Why we incurred this kind of huge hardware hit was basically a couple of things. One is we need to support different granularities. This is mostly for SREs and application developers to triage if there is an issue, so you need data at one-minute granularity. But as you grow towards a larger number of days in your query, one-minute granularity doesn’t hold up anymore, so you need to move to 15 minutes. If you’re querying historical data over 15 days or three weeks, even 15-minute granularity starts to slow down and you need one-hour granularity. We were doing real-time ingest for all three granularities so that all three are available for triaging and for availability when people query for a long time. The highest in terms of capacity consumers were the middle managers and historical nodes, and this is per region. With this in consideration, the daily reindexing I was talking about earlier was needed because, if you were to do another real-time ingest for one-day granularity, it would again incur at least 25 percent more hardware than what we are presenting here, which could be a huge challenge.
There were other challenges. For example, there will be special days like seasonal traffic, or some application is doing bad logging. Of course we have protection in place for the system not to take any bad logging, but it’s a feedback loop, so we still have to let the traffic into Druid for some time to calculate that there is a huge surge in some kind of cardinality. Let’s say somebody decided to put item IDs or seller IDs on their applications’ events, and that suddenly increases the cardinality. For that to be calculated, we have to go to Druid, calculate it for a certain period, see that this application is exceeding some threshold we have, and then it has to be a feedback loop. So that kind of bad logging, if it happens on multiple applications, would definitely take a hit on Druid’s real-time processing. So resources always have to be kept over-allocated so we don’t have problems like these affecting everybody else.
Second is too many moving parts. There are five different components we need to run to operate Druid, and if any of these go wrong, however Druid is advertised so that none of these causes a single point of failure, in reality, while operating, if more than one of these things go wrong in different collocations, that would still pose a problem, and we have seen that in our experience. Additional deep storage also needs to be configured for higher availability. If you want to bring down historical nodes for some reason, let’s say the Kubernetes platform is not available for some time and the nodes running historical went down and the disk was taken out, you don’t have any context of historical data, because there is no cross-regional talk between two different Druid clusters. So you need to configure a highly available deep store for data to be retrieved in case something goes wrong with historicals. And higher granular temporal aggregations need reindexing, like I explained earlier, where we needed at least 25 percent more hardware if we were to do real time for one-day granular indexing.

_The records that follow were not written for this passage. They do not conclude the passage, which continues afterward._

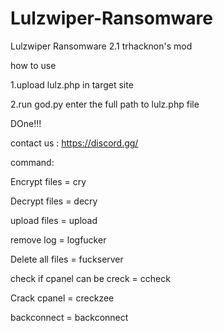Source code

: # Lulzwiper-Ransomware
Lulzwiper Ransomware 2.1 trhacknon's mod

how to use

1.upload lulz.php in target site

2.run god.py enter the full path to lulz.php file

DOne!!!

contact us : https://discord.gg/
                                                            
command:

Encrypt files = cry

Decrypt files = decry                                                                            

upload files = upload                                                                            

remove log = logfucker                                                                           

Delete all files = fuckserver                                                                    

check if cpanel can be creck = ccheck

Crack cpanel =  creckzee  

backconnect = backconnect

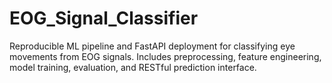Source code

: # EOG_Signal_Classifier
Reproducible ML pipeline and FastAPI deployment for classifying eye movements from EOG signals. Includes preprocessing, feature engineering, model training, evaluation, and RESTful prediction interface.
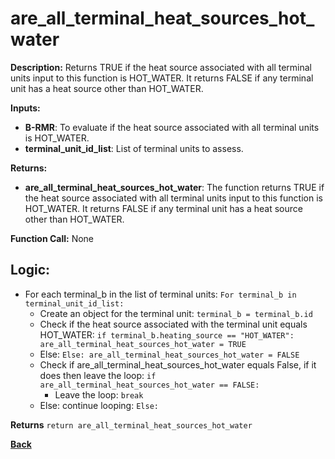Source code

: # are_all_terminal_heat_sources_hot_water   

**Description:** Returns TRUE if the heat source associated with all terminal units input to this function is HOT_WATER. It returns FALSE if any terminal unit has a heat source other than HOT_WATER.   

**Inputs:**  
- **B-RMR**: To evaluate if the heat source associated with all terminal units is HOT_WATER.   
- **terminal_unit_id_list**: List of terminal units to assess.

**Returns:**  
- **are_all_terminal_heat_sources_hot_water**: The function returns TRUE if the heat source associated with all terminal units input to this function is HOT_WATER. It returns FALSE if any terminal unit has a heat source other than HOT_WATER.  
 
**Function Call:**  None   

## Logic:  
- For each terminal_b in the list of terminal units: `For terminal_b in terminal_unit_id_list:`  
    - Create an object for the terminal unit: `terminal_b = terminal_b.id`  
    - Check if the heat source associated with the terminal unit equals HOT_WATER: `if terminal_b.heating_source == "HOT_WATER": are_all_terminal_heat_sources_hot_water = TRUE`
    - Else: `Else: are_all_terminal_heat_sources_hot_water = FALSE`
    - Check if are_all_terminal_heat_sources_hot_water equals False, if it does then leave the loop: `if are_all_terminal_heat_sources_hot_water == FALSE:`
        - Leave the loop: `break`
    - Else: continue looping: `Else:`     

**Returns** `return are_all_terminal_heat_sources_hot_water`  

**[Back](../_toc.md)**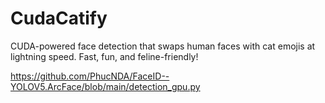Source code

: # CudaCatify
CUDA-powered face detection that swaps human faces with cat emojis at lightning speed. Fast, fun, and feline-friendly!


https://github.com/PhucNDA/FaceID--YOLOV5.ArcFace/blob/main/detection_gpu.py
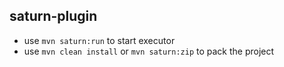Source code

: ## saturn-plugin
- use `mvn saturn:run` to start executor
- use `mvn clean install` or `mvn saturn:zip` to pack the project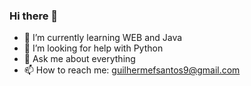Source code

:### Hi there 👋


- 🌱 I’m currently learning WEB and Java
- 🤔 I’m looking for help with Python 
- 💬 Ask me about everything
- 📫 How to reach me: guilhermefsantos9@gmail.com

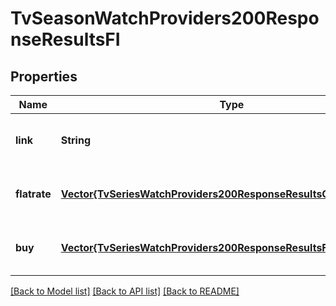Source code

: # TvSeasonWatchProviders200ResponseResultsFI


## Properties
Name | Type | Description | Notes
------------ | ------------- | ------------- | -------------
**link** | **String** |  | [optional] [default to nothing]
**flatrate** | [**Vector{TvSeriesWatchProviders200ResponseResultsCRFlatrateInner}**](TvSeriesWatchProviders200ResponseResultsCRFlatrateInner.md) |  | [optional] [default to nothing]
**buy** | [**Vector{TvSeriesWatchProviders200ResponseResultsFIBuyInner}**](TvSeriesWatchProviders200ResponseResultsFIBuyInner.md) |  | [optional] [default to nothing]


[[Back to Model list]](../README.md#models) [[Back to API list]](../README.md#api-endpoints) [[Back to README]](../README.md)


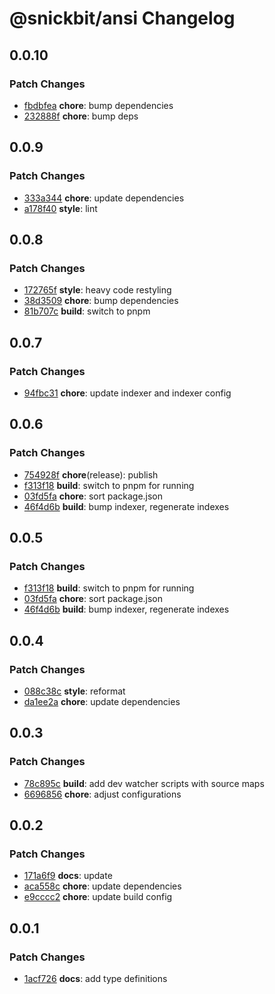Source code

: # @snickbit/ansi Changelog

## 0.0.10

### Patch Changes

- [fbdbfea](https://github.com/snickbit/ansi/commit/fbdbfea) **chore**:  bump dependencies
- [232888f](https://github.com/snickbit/ansi/commit/232888f) **chore**:  bump deps

## 0.0.9

### Patch Changes

- [333a344](https://github.com/snickbit/ansi/commit/333a344) **chore**:  update dependencies
- [a178f40](https://github.com/snickbit/ansi/commit/a178f40) **style**:  lint

## 0.0.8

### Patch Changes

- [172765f](https://github.com/snickbit/ansi/commit/172765f) **style**:  heavy code restyling
- [38d3509](https://github.com/snickbit/ansi/commit/38d3509) **chore**:  bump dependencies
- [81b707c](https://github.com/snickbit/ansi/commit/81b707c) **build**:  switch to pnpm

## 0.0.7

### Patch Changes

- [94fbc31](https://github.com/snickbit/ansi/commit/94fbc31) **chore**:  update indexer and indexer config

## 0.0.6

### Patch Changes

- [754928f](https://github.com/snickbit/ansi/commit/754928f) **chore**(release):  publish
- [f313f18](https://github.com/snickbit/ansi/commit/f313f18) **build**:  switch to pnpm for running
- [03fd5fa](https://github.com/snickbit/ansi/commit/03fd5fa) **chore**:  sort package.json
- [46f4d6b](https://github.com/snickbit/ansi/commit/46f4d6b) **build**:  bump indexer, regenerate indexes

## 0.0.5

### Patch Changes

- [f313f18](https://github.com/snickbit/ansi/commit/f313f18) **build**:  switch to pnpm for running
- [03fd5fa](https://github.com/snickbit/ansi/commit/03fd5fa) **chore**:  sort package.json
- [46f4d6b](https://github.com/snickbit/ansi/commit/46f4d6b) **build**:  bump indexer, regenerate indexes

## 0.0.4

### Patch Changes

- [088c38c](https://github.com/snickbit/ansi/commit/088c38c) **style**:  reformat
- [da1ee2a](https://github.com/snickbit/ansi/commit/da1ee2a) **chore**:  update dependencies

## 0.0.3

### Patch Changes

- [78c895c](https://github.com/snickbit/ansi/commit/78c895c) **build**:  add dev watcher scripts with source maps
- [6696856](https://github.com/snickbit/ansi/commit/6696856) **chore**:  adjust configurations

## 0.0.2

### Patch Changes

- [171a6f9](https://github.com/snickbit/ansi/commit/171a6f9) **docs**:  update
- [aca558c](https://github.com/snickbit/ansi/commit/aca558c) **chore**:  update dependencies
- [e9cccc2](https://github.com/snickbit/ansi/commit/e9cccc2) **chore**:  update build config

## 0.0.1

### Patch Changes

- [1acf726](https://github.com/snickbit/ansi/commit/1acf726) **docs**:  add type definitions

Kafka indexing options were very slow. There is a direct Kafka indexing plugin. What we were showing in the slide before was Kafka taking data directly from Druid. In reality, there is one component actually missing in that diagram. We tried direct Kafka indexing from Druid, and for this kind of volume, where there were around 250,000 events per second, it used to get very, very slow. Direct Kafka indexing has to do periodical commits as Druid reads data, so if Druid processing slows down for any reason, the Kafka commits slow down and the lag builds up. The lag was really bad, and over time it was not able to catch up, which caused a huge problem. So we said real-time ingest is the only one that works for us, meaning we read from Kafka with the Tranquility API in between and then send it to Druid as if it’s real-time data. However, the data itself is near real time, not real time, and could be delayed from each application for up to three minutes. With that in mind, we had to do real-time ingest. So these were some of the challenges we faced. It worked pretty well for the first couple of years, but in the last year, when the traffic was almost 400 percent more, we started to face these issues related to direct Kafka indexing and things like this.
19:47 — Discovering ClickHouse: PoC and First Impressions
Sudeep Kumar: Thanks, Mohan. As Mohan explained, there were multiple things we had to take care of to run Druid for OLAP use cases. At some point last year we looked at the different alternatives. Since we were comfortable with Hadoop and Elasticsearch, we did explore them, but things were not working out as we wanted. Towards the end of 2019 is when we stumbled upon ClickHouse. Initially we just started looking at ClickHouse as a proof of concept, and almost immediately we realized it has very impressive ingestion numbers. Especially as your batch sizes grow, it can really eat up any kind of volume.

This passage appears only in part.